Work order
Up to and including the line with "our [google group][3]", please reproduce the lines below exactly, beginning with the first.

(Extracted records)
*-*-*

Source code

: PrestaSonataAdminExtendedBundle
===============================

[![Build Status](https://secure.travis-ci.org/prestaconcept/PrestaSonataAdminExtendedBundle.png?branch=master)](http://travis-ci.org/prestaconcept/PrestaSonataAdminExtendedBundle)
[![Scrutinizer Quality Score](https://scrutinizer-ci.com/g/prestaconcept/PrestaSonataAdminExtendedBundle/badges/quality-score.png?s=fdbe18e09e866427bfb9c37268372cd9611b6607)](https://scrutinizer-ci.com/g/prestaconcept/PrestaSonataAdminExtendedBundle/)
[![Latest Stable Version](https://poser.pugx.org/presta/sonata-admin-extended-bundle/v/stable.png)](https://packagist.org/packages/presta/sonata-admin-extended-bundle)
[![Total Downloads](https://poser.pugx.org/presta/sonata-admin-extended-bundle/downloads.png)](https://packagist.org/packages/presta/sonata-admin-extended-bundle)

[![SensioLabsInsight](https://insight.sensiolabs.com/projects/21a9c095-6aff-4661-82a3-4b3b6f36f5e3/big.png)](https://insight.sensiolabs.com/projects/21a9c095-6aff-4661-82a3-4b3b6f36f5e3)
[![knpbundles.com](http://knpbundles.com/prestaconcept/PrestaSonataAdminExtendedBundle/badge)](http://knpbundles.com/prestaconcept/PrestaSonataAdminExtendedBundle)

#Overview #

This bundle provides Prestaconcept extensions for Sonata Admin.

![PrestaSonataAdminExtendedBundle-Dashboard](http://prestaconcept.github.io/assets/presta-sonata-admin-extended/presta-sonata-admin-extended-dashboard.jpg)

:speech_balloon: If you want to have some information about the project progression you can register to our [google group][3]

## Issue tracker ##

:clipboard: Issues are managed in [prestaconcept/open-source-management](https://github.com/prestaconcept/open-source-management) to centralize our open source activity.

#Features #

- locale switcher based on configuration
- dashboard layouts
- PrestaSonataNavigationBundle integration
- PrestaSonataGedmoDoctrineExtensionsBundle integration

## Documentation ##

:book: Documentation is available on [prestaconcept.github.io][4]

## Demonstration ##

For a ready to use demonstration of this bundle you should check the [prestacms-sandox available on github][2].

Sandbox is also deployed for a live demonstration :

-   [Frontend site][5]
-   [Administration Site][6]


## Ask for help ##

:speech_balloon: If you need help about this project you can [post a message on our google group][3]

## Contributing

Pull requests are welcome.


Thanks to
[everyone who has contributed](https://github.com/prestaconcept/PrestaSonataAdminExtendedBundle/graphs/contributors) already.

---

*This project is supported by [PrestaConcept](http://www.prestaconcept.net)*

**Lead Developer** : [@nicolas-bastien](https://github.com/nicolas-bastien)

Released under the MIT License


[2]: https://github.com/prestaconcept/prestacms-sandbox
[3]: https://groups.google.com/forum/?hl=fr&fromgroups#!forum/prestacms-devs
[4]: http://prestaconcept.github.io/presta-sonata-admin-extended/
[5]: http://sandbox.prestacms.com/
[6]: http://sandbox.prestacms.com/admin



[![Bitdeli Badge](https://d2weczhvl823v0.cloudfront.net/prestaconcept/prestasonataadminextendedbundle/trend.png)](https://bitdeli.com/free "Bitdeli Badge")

*-*-*

Task answer
Source code

: PrestaSonataAdminExtendedBundle
===============================

[![Build Status](https://secure.travis-ci.org/prestaconcept/PrestaSonataAdminExtendedBundle.png?branch=master)](http://travis-ci.org/prestaconcept/PrestaSonataAdminExtendedBundle)
[![Scrutinizer Quality Score](https://scrutinizer-ci.com/g/prestaconcept/PrestaSonataAdminExtendedBundle/badges/quality-score.png?s=fdbe18e09e866427bfb9c37268372cd9611b6607)](https://scrutinizer-ci.com/g/prestaconcept/PrestaSonataAdminExtendedBundle/)
[![Latest Stable Version](https://poser.pugx.org/presta/sonata-admin-extended-bundle/v/stable.png)](https://packagist.org/packages/presta/sonata-admin-extended-bundle)
[![Total Downloads](https://poser.pugx.org/presta/sonata-admin-extended-bundle/downloads.png)](https://packagist.org/packages/presta/sonata-admin-extended-bundle)

[![SensioLabsInsight](https://insight.sensiolabs.com/projects/21a9c095-6aff-4661-82a3-4b3b6f36f5e3/big.png)](https://insight.sensiolabs.com/projects/21a9c095-6aff-4661-82a3-4b3b6f36f5e3)
[![knpbundles.com](http://knpbundles.com/prestaconcept/PrestaSonataAdminExtendedBundle/badge)](http://knpbundles.com/prestaconcept/PrestaSonataAdminExtendedBundle)

#Overview #

This bundle provides Prestaconcept extensions for Sonata Admin.

![PrestaSonataAdminExtendedBundle-Dashboard](http://prestaconcept.github.io/assets/presta-sonata-admin-extended/presta-sonata-admin-extended-dashboard.jpg)

:speech_balloon: If you want to have some information about the project progression you can register to our [google group][3]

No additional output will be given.